Au rayon des poupées de Lansburgh les deux femmes sympathisent, et Elizabeth Cotten vient faire des ménages chez les Seeger. Elle remarque un guitare qui traîne et, diable ou pas, elle fait comme d'habitude avec les guitares qui traînent - elle se met à en jouer. Peggy Seeger, qui apprend l'instrument, l'entend et alerte sa mère : leur femme de ménage est "un rêve de folkloriste : une véritable, authentique musicienne" (1).

La famille Seeger se met à enregistrer Cotten, et produit son premier album en 1957.




En 1960, elle donne ses premiers concerts, à 68 ans. En 1964 elle est sur la scène à Newport, et les albums se succèdent. Elle récupère une part du copyright de Freight Train, que s'étaient attribué deux anglais indélicats qui avaient enregistré Peggy Seeger. Elle donne son dernier concert le 22 février 1987, et meurt le 29 juin suivant.

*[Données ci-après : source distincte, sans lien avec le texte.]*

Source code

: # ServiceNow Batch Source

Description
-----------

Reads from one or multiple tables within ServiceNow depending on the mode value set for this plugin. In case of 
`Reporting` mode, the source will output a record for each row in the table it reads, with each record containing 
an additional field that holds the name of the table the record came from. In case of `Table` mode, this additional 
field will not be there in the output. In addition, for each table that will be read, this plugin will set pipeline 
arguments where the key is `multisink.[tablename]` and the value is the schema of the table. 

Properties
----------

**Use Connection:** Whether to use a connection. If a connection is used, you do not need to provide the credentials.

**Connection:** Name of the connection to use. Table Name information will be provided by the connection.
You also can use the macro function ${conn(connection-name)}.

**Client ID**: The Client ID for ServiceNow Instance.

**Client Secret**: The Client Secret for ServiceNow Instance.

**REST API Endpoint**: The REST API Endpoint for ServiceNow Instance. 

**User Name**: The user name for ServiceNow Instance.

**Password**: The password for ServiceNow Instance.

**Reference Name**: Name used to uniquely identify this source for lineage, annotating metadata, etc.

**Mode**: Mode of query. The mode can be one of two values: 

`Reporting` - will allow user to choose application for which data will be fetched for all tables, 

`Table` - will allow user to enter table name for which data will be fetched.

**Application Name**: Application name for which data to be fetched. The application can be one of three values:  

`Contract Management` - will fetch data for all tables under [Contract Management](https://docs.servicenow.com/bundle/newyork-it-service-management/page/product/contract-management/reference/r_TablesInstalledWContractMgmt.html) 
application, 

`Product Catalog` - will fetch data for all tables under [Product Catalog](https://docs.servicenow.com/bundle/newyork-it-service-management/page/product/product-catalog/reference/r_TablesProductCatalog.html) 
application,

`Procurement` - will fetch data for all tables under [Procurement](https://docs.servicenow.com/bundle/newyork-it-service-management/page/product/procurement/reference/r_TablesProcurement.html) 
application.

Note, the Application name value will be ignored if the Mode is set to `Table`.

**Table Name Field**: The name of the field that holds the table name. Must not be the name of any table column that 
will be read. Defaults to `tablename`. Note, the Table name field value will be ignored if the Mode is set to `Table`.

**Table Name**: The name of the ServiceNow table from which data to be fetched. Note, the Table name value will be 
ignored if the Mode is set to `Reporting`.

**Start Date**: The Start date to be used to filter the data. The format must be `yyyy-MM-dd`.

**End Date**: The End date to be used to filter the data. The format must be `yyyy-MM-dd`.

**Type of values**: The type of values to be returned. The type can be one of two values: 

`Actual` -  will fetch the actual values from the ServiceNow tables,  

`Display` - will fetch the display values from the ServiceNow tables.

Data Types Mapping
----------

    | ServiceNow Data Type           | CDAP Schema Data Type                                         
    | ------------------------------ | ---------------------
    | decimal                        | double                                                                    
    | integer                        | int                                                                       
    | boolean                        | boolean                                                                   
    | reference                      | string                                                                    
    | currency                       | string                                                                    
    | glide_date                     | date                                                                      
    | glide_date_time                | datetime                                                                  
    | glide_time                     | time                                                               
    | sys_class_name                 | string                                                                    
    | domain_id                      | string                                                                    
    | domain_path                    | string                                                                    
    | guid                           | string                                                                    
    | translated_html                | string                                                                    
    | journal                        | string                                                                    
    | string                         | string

Contrairement à ces bluesmen qui, lors du folk revival,
se sont contentés de remiser leur guitare électrique, Elizabeth Cotten n'a pas eu à changer de style. Elle est comme ces poissons qu'on pensait fossiles, et qu'un filet remonte un jour des profondeurs. Elle se remet à jouer en 1957 quelque chose qu'on n'a pas entendu depuis 1907, quelque chose qui se jouait alors sous les porches, dans les granges et les cours poussiéreuses de Caroline du nord, et dans les églises qui le voulaient bien. Quelque chose qui n'avait pas encore de nom, ni country, ni folk, ni même blues, qui ne se rapproche que de ce que nous avons baptisé ragtime guitar et qu'on devait appeler tout simplement music. Quelque chose qu'il faut écouter en pensant à toutes les femmes de ménage musiciennes qui n'ont pas rencontré de Ruth Seeger sur leur chemin.

(1) Selon les mots de Dana Klipp, guitariste qui accompagna Cotten dans les années 80, quand ses mains commencèrent à s'affaiblir.